Batching multiple calls to openai in a serverless context

I am currently trying to batch in parallel multiple open AI calls to generate multiple results.

There is a lot of issues doing that but the main one is the time of execution.

Doing this with a cron, is terrible idea because if I need to generate 1000 prompts with at least 1000 tokens it could take up to 1 day of generation if nothing fails and no rate limit is encountered. If i parallelize the jobs it could still take up to 3-4 hours and cron usually have 30 minutes life.

If i use a queuing service which is calling a serverless function then the timeout of the serverless function is an issue because most of the time it take longer than 60 seconds to execute.

Also having simple machines with a queue could cost me a lot of money as i would need to scale my service up to the number of prompt to generate.

Even streaming through edge function the prompt generation is not a good way for me as i need to know when the job is done to warn my queue that it can be deleted.

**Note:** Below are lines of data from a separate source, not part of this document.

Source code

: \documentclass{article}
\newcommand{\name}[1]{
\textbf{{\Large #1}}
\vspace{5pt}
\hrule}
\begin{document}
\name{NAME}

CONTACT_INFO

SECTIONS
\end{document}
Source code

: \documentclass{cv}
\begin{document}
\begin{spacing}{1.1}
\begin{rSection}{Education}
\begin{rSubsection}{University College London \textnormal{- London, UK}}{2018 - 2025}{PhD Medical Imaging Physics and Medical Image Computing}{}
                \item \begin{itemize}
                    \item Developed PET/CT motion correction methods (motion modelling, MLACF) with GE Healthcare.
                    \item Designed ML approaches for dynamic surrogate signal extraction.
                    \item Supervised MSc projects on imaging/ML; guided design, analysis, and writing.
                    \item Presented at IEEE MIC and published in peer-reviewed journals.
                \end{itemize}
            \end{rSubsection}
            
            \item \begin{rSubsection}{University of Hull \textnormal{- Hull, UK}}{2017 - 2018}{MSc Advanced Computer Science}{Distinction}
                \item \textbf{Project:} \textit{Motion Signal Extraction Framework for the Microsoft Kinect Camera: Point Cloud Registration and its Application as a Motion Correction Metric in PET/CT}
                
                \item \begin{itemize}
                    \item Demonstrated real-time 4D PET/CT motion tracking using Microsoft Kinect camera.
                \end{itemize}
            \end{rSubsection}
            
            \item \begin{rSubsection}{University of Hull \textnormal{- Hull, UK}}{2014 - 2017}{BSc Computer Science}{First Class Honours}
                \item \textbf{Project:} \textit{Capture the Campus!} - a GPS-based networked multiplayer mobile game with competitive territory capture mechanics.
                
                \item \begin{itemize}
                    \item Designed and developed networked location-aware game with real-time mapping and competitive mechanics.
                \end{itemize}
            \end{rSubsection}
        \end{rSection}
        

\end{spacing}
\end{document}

Is there any way to improve the speed of it or another way of addressing that issue without it costing too much money ?

Thanks a lot !

1 Like

There’s no way to improve the API speed (other than making simpler requests with less tokens, but at some point that isn’t feasible).

Is there a reason you are looking to stay serverless? A simple $10/month virtual server with a basic database/sqlite queue could churn through a ton of requests

1 Like

You are right but I wanted to avoid provisioning machines on providers like aws or else only for this need if could do so. I am also using heroku and it’s terrible for performance unless you pay a lot more. I might need to do what you say in the end thanks :ok_hand:

AWS Lambda will automatically spin up multiple instances of the API call up to your reserved concurrency (max 1000 instances per account). So when I shoot 3 or 4 calls at once to the same Lambda, it clones it out sends the calls in parallel, and answers return asynchrously to a database.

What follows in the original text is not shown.